Stored data
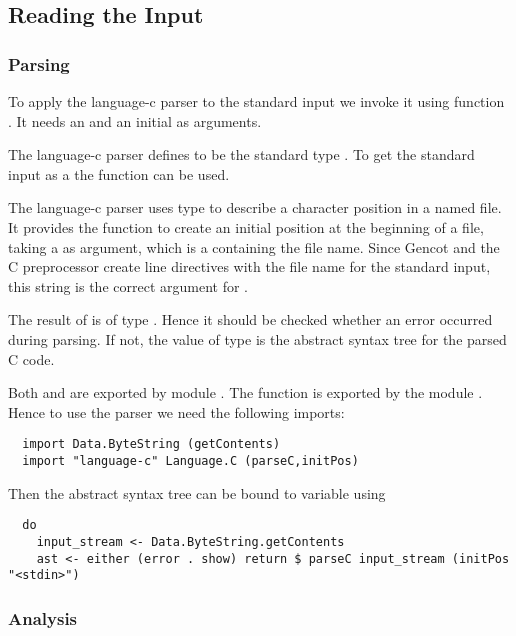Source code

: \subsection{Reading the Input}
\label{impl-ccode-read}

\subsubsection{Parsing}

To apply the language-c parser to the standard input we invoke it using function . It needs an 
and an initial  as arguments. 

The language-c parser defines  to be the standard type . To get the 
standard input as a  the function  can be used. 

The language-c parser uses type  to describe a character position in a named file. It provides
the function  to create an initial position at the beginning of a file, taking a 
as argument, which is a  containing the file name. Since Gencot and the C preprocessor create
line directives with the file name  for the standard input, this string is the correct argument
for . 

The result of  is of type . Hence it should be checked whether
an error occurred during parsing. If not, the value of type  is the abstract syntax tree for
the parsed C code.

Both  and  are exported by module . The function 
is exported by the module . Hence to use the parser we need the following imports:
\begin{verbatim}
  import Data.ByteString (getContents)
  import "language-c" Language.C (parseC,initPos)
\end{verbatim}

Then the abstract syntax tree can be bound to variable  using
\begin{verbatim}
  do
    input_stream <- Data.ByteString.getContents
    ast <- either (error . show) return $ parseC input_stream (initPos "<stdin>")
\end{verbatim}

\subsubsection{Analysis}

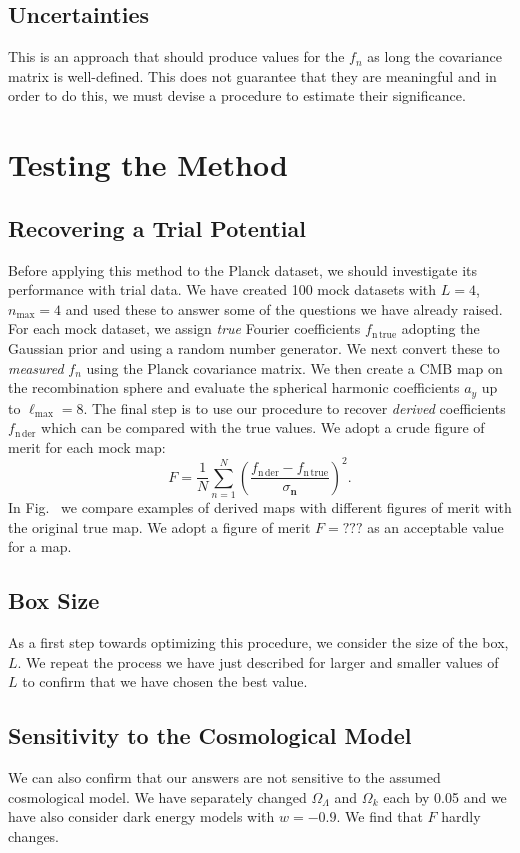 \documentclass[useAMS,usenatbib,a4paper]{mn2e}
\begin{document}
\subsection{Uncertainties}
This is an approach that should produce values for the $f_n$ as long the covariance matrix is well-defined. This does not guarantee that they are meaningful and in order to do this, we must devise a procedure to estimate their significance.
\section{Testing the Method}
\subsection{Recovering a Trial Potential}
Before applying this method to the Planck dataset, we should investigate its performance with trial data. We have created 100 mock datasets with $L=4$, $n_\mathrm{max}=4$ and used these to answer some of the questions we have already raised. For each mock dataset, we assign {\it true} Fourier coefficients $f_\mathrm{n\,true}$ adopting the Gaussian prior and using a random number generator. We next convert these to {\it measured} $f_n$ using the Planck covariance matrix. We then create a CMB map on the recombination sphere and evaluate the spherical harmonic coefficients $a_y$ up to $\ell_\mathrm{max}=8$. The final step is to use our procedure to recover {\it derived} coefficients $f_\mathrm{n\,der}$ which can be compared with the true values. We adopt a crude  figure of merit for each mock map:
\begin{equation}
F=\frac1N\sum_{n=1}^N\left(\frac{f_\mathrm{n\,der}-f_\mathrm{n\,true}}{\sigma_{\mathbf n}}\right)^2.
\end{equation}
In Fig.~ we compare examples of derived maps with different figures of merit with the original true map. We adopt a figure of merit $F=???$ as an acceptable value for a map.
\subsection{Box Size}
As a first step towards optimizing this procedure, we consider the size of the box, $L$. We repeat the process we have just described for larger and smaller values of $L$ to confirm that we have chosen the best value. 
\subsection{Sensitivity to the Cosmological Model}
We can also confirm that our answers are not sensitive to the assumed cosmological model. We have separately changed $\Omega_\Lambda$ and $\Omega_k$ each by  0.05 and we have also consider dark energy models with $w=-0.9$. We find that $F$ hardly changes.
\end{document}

• [Brief]: Filter on the word "function": copy each matching line from the entries above.

• [Result for this task]:
To apply the language-c parser to the standard input we invoke it using function . It needs an 
standard input as a  the function  can be used. 
the function  to create an initial position at the beginning of a file, taking a 
Both  and  are exported by module . The function 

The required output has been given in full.